- RECORDS FOR THE TASK:
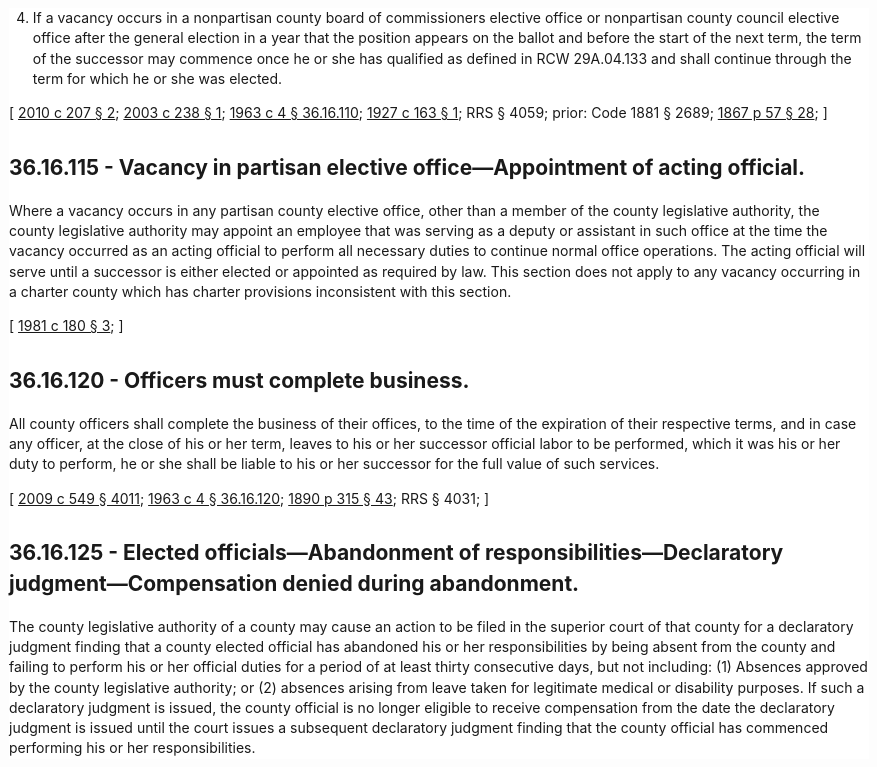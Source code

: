 4. If a vacancy occurs in a nonpartisan county board of commissioners elective office or nonpartisan county council elective office after the general election in a year that the position appears on the ballot and before the start of the next term, the term of the successor may commence once he or she has qualified as defined in RCW 29A.04.133 and shall continue through the term for which he or she was elected.

\[ [2010 c 207 § 2](https://lawfilesext.leg.wa.gov/biennium/2009-10/Pdf/Bills/Session%20Laws/Senate/6688-S.SL.pdf?cite=2010%20c%20207%20§%202); [2003 c 238 § 1](https://lawfilesext.leg.wa.gov/biennium/2003-04/Pdf/Bills/Session%20Laws/House/1473.SL.pdf?cite=2003%20c%20238%20§%201); [1963 c 4 § 36.16.110](https://leg.wa.gov/CodeReviser/documents/sessionlaw/1963c4.pdf?cite=1963%20c%204%20§%2036.16.110); [1927 c 163 § 1](https://leg.wa.gov/CodeReviser/documents/sessionlaw/1927c163.pdf?cite=1927%20c%20163%20§%201); RRS § 4059; prior: Code 1881 § 2689; [1867 p 57 § 28](https://leg.wa.gov/CodeReviser/Pages/session_laws.aspx?cite=1867%20p%2057%20§%2028); \]

## 36.16.115 - Vacancy in partisan elective office—Appointment of acting official.
Where a vacancy occurs in any partisan county elective office, other than a member of the county legislative authority, the county legislative authority may appoint an employee that was serving as a deputy or assistant in such office at the time the vacancy occurred as an acting official to perform all necessary duties to continue normal office operations. The acting official will serve until a successor is either elected or appointed as required by law. This section does not apply to any vacancy occurring in a charter county which has charter provisions inconsistent with this section.

\[ [1981 c 180 § 3](https://leg.wa.gov/CodeReviser/documents/sessionlaw/1981c180.pdf?cite=1981%20c%20180%20§%203); \]

## 36.16.120 - Officers must complete business.
All county officers shall complete the business of their offices, to the time of the expiration of their respective terms, and in case any officer, at the close of his or her term, leaves to his or her successor official labor to be performed, which it was his or her duty to perform, he or she shall be liable to his or her successor for the full value of such services.

\[ [2009 c 549 § 4011](https://lawfilesext.leg.wa.gov/biennium/2009-10/Pdf/Bills/Session%20Laws/Senate/5038.SL.pdf?cite=2009%20c%20549%20§%204011); [1963 c 4 § 36.16.120](https://leg.wa.gov/CodeReviser/documents/sessionlaw/1963c4.pdf?cite=1963%20c%204%20§%2036.16.120); [1890 p 315 § 43](https://leg.wa.gov/CodeReviser/documents/sessionlaw/1890pam43.pdf#page=315?cite=1890%20p%20315%20§%2043); RRS § 4031; \]

## 36.16.125 - Elected officials—Abandonment of responsibilities—Declaratory judgment—Compensation denied during abandonment.
The county legislative authority of a county may cause an action to be filed in the superior court of that county for a declaratory judgment finding that a county elected official has abandoned his or her responsibilities by being absent from the county and failing to perform his or her official duties for a period of at least thirty consecutive days, but not including: (1) Absences approved by the county legislative authority; or (2) absences arising from leave taken for legitimate medical or disability purposes. If such a declaratory judgment is issued, the county official is no longer eligible to receive compensation from the date the declaratory judgment is issued until the court issues a subsequent declaratory judgment finding that the county official has commenced performing his or her responsibilities.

- EXERCISE REQUIREMENTS: Please leave out the pictures as you reproduce the lines exactly, from the first line of the entries through the line containing "Where a vacancy".

- SOLUTION BELOW:
Source code

: 4. If a vacancy occurs in a nonpartisan county board of commissioners elective office or nonpartisan county council elective office after the general election in a year that the position appears on the ballot and before the start of the next term, the term of the successor may commence once he or she has qualified as defined in RCW 29A.04.133 and shall continue through the term for which he or she was elected.

\[ [2010 c 207 § 2](https://lawfilesext.leg.wa.gov/biennium/2009-10/Pdf/Bills/Session%20Laws/Senate/6688-S.SL.pdf?cite=2010%20c%20207%20§%202); [2003 c 238 § 1](https://lawfilesext.leg.wa.gov/biennium/2003-04/Pdf/Bills/Session%20Laws/House/1473.SL.pdf?cite=2003%20c%20238%20§%201); [1963 c 4 § 36.16.110](https://leg.wa.gov/CodeReviser/documents/sessionlaw/1963c4.pdf?cite=1963%20c%204%20§%2036.16.110); [1927 c 163 § 1](https://leg.wa.gov/CodeReviser/documents/sessionlaw/1927c163.pdf?cite=1927%20c%20163%20§%201); RRS § 4059; prior: Code 1881 § 2689; [1867 p 57 § 28](https://leg.wa.gov/CodeReviser/Pages/session_laws.aspx?cite=1867%20p%2057%20§%2028); \]

## 36.16.115 - Vacancy in partisan elective office—Appointment of acting official.
Where a vacancy occurs in any partisan county elective office, other than a member of the county legislative authority, the county legislative authority may appoint an employee that was serving as a deputy or assistant in such office at the time the vacancy occurred as an acting official to perform all necessary duties to continue normal office operations. The acting official will serve until a successor is either elected or appointed as required by law. This section does not apply to any vacancy occurring in a charter county which has charter provisions inconsistent with this section.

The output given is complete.